Dataset items
------------------------------------

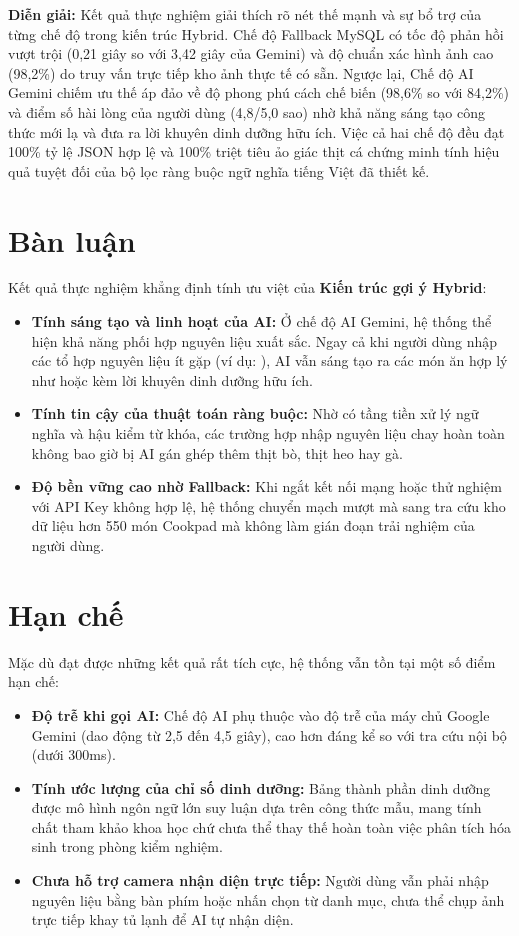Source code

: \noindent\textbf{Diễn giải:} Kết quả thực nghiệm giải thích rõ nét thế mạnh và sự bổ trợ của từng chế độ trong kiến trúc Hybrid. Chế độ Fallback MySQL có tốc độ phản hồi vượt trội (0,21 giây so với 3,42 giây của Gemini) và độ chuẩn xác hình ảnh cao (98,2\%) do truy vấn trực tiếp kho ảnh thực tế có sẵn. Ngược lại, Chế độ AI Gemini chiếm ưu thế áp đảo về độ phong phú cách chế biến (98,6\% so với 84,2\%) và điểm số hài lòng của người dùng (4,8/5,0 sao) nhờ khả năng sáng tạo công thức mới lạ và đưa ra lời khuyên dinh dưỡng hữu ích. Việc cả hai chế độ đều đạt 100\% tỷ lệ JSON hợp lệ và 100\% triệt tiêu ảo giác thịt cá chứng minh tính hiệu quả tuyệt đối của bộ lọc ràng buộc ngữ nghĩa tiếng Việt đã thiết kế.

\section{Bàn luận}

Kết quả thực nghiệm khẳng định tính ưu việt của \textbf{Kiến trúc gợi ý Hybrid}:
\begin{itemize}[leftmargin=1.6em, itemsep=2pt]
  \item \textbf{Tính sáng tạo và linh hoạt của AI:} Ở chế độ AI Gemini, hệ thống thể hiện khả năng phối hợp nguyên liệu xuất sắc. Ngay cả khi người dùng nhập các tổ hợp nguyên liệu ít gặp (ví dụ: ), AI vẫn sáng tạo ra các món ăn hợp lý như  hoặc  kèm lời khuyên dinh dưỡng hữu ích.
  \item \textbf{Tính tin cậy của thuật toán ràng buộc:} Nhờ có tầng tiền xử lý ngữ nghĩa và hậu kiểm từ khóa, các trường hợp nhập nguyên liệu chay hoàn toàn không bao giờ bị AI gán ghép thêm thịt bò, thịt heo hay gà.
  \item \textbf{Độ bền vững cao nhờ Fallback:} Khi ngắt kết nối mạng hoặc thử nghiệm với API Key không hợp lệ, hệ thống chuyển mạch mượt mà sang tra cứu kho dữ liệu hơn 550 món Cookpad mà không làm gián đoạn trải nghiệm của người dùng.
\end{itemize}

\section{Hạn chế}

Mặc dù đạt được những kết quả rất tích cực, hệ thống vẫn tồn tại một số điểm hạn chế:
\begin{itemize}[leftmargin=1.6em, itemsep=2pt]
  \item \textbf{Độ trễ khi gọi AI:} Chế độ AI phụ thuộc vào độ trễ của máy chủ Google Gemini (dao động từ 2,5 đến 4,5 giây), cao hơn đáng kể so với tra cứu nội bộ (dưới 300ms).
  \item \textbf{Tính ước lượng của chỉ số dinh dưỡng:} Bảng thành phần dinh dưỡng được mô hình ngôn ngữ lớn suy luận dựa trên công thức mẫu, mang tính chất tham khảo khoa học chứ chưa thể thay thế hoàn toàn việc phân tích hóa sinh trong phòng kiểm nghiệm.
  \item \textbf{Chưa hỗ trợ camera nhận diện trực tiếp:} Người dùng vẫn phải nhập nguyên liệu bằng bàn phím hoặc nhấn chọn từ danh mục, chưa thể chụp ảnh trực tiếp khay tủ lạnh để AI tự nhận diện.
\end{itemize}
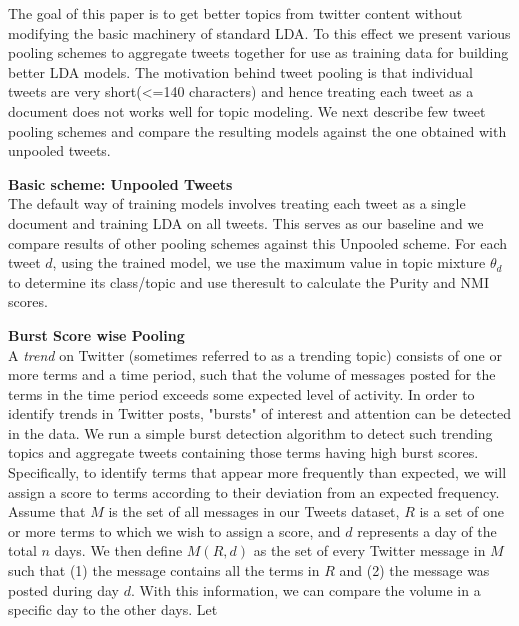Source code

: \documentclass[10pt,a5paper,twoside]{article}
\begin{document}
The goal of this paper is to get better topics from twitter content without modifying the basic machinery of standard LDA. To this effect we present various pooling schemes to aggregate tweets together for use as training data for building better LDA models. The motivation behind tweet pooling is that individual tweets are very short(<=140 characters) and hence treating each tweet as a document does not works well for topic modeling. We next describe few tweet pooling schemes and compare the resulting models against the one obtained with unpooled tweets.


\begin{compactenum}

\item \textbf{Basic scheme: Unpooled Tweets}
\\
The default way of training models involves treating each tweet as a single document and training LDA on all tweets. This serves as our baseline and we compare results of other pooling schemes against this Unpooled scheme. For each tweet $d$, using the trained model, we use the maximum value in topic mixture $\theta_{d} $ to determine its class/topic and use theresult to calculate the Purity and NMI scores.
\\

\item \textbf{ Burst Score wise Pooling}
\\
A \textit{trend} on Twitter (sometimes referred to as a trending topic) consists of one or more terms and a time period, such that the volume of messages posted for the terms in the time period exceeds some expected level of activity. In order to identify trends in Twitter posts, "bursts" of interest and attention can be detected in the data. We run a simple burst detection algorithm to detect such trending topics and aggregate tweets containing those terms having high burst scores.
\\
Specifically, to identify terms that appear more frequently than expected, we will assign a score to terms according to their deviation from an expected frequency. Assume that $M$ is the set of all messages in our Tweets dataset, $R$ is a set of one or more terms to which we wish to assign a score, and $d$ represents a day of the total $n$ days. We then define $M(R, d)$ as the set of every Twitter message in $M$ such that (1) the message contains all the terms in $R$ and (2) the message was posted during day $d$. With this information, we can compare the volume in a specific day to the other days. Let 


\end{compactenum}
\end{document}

------------------------------------

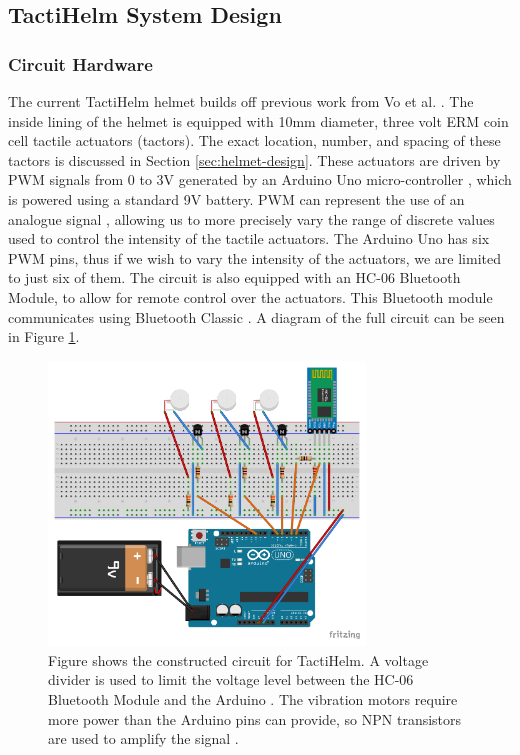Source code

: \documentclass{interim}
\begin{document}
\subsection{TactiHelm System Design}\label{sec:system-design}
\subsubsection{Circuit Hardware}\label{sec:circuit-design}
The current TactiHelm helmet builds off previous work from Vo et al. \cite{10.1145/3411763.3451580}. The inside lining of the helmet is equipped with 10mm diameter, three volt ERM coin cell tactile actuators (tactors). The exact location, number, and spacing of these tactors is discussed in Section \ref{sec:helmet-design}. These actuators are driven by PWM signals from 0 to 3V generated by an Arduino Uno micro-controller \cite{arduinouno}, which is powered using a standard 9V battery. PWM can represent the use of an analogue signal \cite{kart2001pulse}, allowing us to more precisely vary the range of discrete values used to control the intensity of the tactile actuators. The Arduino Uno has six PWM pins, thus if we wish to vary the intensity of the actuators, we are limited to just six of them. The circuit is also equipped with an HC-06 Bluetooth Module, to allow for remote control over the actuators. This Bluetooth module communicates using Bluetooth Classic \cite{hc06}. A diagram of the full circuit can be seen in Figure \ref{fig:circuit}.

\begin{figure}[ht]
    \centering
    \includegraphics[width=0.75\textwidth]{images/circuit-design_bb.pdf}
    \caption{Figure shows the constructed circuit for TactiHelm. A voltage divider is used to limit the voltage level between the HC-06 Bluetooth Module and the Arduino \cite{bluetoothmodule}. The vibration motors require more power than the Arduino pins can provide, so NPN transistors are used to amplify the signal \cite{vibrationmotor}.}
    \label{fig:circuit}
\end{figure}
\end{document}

------------------------------------

◆ **Task objective**:
Reply with the count alone: how many lines of the records contain the string "messages"?

◆ **Response area**:
2